Items listed in a dataset:

┌──

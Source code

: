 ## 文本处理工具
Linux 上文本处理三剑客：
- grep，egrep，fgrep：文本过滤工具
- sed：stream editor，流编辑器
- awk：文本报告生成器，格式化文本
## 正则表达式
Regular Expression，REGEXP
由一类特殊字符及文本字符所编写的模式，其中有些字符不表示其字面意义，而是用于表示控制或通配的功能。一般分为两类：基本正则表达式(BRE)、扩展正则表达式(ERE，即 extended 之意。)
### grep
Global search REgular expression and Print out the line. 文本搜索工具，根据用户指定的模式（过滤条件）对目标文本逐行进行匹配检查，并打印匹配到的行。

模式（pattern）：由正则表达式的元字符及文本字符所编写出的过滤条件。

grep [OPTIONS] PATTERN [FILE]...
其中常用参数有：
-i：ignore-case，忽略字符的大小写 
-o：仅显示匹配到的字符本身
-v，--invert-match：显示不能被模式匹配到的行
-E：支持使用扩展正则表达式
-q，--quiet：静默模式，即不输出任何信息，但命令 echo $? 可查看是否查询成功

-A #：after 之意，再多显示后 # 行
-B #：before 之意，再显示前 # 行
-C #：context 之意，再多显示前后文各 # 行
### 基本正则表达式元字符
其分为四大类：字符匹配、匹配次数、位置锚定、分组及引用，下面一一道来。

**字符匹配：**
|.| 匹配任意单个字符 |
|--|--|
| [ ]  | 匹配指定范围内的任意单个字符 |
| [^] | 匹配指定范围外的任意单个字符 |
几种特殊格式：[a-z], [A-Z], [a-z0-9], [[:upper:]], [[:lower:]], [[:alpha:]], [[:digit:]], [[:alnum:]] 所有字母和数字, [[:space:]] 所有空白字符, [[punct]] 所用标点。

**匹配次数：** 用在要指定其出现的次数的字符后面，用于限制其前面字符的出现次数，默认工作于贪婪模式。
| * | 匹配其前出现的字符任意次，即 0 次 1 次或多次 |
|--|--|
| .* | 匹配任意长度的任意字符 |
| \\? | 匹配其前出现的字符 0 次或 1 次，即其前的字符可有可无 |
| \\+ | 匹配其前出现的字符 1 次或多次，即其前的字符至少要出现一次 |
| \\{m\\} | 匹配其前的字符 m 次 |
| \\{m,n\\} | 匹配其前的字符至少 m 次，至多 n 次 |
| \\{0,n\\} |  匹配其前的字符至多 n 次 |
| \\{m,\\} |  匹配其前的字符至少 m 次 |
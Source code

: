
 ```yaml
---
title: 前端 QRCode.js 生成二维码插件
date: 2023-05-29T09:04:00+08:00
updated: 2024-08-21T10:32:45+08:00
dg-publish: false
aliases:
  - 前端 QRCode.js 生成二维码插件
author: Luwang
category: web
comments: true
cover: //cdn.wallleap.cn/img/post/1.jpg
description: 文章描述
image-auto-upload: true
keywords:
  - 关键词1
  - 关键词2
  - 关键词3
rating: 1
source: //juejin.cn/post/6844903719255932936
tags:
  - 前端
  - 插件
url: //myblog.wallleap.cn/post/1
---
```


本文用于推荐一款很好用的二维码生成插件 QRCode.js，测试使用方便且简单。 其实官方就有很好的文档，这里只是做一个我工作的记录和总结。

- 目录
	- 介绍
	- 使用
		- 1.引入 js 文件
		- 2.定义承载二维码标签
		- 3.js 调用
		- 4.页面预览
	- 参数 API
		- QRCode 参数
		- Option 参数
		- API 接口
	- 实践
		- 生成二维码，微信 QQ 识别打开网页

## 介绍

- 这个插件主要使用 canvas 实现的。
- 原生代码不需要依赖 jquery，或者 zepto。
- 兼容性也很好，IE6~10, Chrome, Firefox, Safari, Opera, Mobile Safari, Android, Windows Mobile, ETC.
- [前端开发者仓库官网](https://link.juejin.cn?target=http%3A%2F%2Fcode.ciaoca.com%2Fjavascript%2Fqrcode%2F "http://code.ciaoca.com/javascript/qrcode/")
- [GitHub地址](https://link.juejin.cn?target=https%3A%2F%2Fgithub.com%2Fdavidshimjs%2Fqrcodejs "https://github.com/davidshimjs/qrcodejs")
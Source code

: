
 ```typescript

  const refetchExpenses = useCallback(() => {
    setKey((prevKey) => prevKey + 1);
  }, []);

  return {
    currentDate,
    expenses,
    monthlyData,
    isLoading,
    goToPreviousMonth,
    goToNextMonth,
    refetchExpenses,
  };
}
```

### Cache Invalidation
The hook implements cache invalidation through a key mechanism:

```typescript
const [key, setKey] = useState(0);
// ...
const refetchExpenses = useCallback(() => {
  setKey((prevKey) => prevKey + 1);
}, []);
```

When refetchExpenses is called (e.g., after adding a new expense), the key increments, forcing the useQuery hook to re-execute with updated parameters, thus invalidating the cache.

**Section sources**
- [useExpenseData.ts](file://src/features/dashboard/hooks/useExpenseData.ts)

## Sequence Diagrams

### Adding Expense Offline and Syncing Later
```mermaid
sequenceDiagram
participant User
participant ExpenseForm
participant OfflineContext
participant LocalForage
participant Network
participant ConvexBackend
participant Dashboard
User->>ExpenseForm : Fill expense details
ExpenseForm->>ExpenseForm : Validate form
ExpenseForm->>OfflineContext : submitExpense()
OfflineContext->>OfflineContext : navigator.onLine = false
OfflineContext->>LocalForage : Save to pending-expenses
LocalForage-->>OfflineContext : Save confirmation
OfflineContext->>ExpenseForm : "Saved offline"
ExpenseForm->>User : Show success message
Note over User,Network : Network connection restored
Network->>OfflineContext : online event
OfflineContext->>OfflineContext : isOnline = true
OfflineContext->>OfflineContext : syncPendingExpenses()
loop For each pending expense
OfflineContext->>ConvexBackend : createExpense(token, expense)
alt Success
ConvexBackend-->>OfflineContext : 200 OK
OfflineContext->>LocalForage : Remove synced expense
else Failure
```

└──

• **Prompt**
Print only the lines from the one with "When refetchExpenses is" to the end of the records, both included.

• **Written solution**
When refetchExpenses is called (e.g., after adding a new expense), the key increments, forcing the useQuery hook to re-execute with updated parameters, thus invalidating the cache.

**Section sources**
- [useExpenseData.ts](file://src/features/dashboard/hooks/useExpenseData.ts)

## Sequence Diagrams

### Adding Expense Offline and Syncing Later
```mermaid
sequenceDiagram
participant User
participant ExpenseForm
participant OfflineContext
participant LocalForage
participant Network
participant ConvexBackend
participant Dashboard
User->>ExpenseForm : Fill expense details
ExpenseForm->>ExpenseForm : Validate form
ExpenseForm->>OfflineContext : submitExpense()
OfflineContext->>OfflineContext : navigator.onLine = false
OfflineContext->>LocalForage : Save to pending-expenses
LocalForage-->>OfflineContext : Save confirmation
OfflineContext->>ExpenseForm : "Saved offline"
ExpenseForm->>User : Show success message
Note over User,Network : Network connection restored
Network->>OfflineContext : online event
OfflineContext->>OfflineContext : isOnline = true
OfflineContext->>OfflineContext : syncPendingExpenses()
loop For each pending expense
OfflineContext->>ConvexBackend : createExpense(token, expense)
alt Success
ConvexBackend-->>OfflineContext : 200 OK
OfflineContext->>LocalForage : Remove synced expense
else Failure
```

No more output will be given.